### What is required
Going line by line through the data below, how many lines contain the word "selector"? Give only the number.

[Rendered images with source text]
------------------------------------

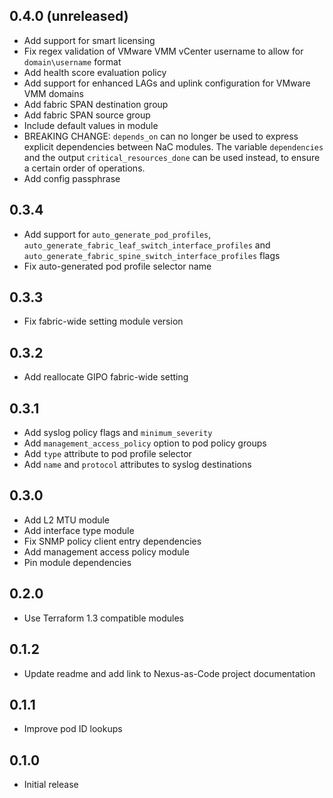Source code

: ## 0.4.0 (unreleased)

- Add support for smart licensing
- Fix regex validation of VMware VMM vCenter username to allow for `domain\username` format
- Add health score evaluation policy
- Add support for enhanced LAGs and uplink configuration for VMware VMM domains
- Add fabric SPAN destination group
- Add fabric SPAN source group
- Include default values in module
- BREAKING CHANGE: `depends_on` can no longer be used to express explicit dependencies between NaC modules. The variable `dependencies` and the output `critical_resources_done` can be used instead, to ensure a certain order of operations.
- Add config passphrase

## 0.3.4

- Add support for `auto_generate_pod_profiles`, `auto_generate_fabric_leaf_switch_interface_profiles` and `auto_generate_fabric_spine_switch_interface_profiles` flags
- Fix auto-generated pod profile selector name

## 0.3.3

- Fix fabric-wide setting module version

## 0.3.2

- Add reallocate GIPO fabric-wide setting

## 0.3.1

- Add syslog policy flags and `minimum_severity`
- Add `management_access_policy` option to pod policy groups
- Add `type` attribute to pod profile selector
- Add `name` and `protocol` attributes to syslog destinations

## 0.3.0

- Add L2 MTU module
- Add interface type module
- Fix SNMP policy client entry dependencies
- Add management access policy module
- Pin module dependencies

## 0.2.0

- Use Terraform 1.3 compatible modules

## 0.1.2

- Update readme and add link to Nexus-as-Code project documentation

## 0.1.1

- Improve pod ID lookups

## 0.1.0

- Initial release
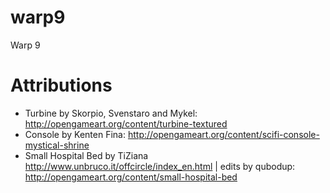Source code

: warp9
=====

Warp 9

Attributions
============

* Turbine by Skorpio, Svenstaro and Mykel: http://opengameart.org/content/turbine-textured
* Console by Kenten Fina: http://opengameart.org/content/scifi-console-mystical-shrine
* Small Hospital Bed by TiZiana <http://www.unbruco.it/offcircle/index_en.html> | edits by qubodup: http://opengameart.org/content/small-hospital-bed
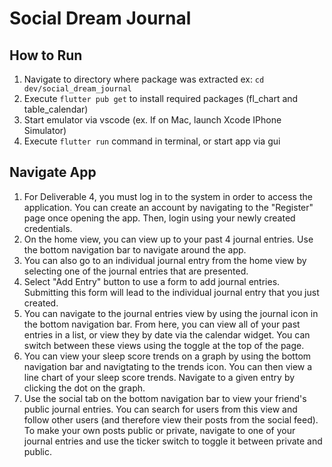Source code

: # Social Dream Journal
## How to Run
1. Navigate to directory where package was extracted ex: `cd dev/social_dream_journal`
2. Execute `flutter pub get` to install required packages (fl_chart and table_calendar)
3. Start emulator via vscode (ex. If on Mac, launch Xcode IPhone Simulator)
4. Execute `flutter run` command in terminal, or start app via gui

## Navigate App
1. For Deliverable 4, you must log in to the system in order to access the application.  You can create an account by navigating to the "Register" page once opening the app.  Then, login using your newly created credentials.
2. On the home view, you can view up to your past 4 journal entries.  Use the bottom navigation bar to navigate around the app.
3. You can also go to an individual journal entry from the home view by selecting one of the journal entries that are presented.
4. Select "Add Entry" button to use a form to add journal entries. Submitting this form will lead to the individual journal entry that you just created.
5. You can navigate to the journal entries view by using the journal icon in the bottom navigation bar.  From here, you can view all of your past entries in a list, or view they by date via the calendar widget.  You can switch between these views using the toggle at the top of the page.
6. You can view your sleep score trends on a graph by using the bottom navigation bar and navigtating to the trends icon.  You can then view a line chart of your sleep score trends.  Navigate to a given entry by clicking the dot on the graph.
7. Use the social tab on the bottom navigation bar to view your friend's public journal entries. You can search for users from this view and follow other users (and therefore view their posts from the social feed).  To make your own posts public or private, navigate to one of your journal entries and use the ticker switch to toggle it between private and public.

------------------------------------

### Response to this task
2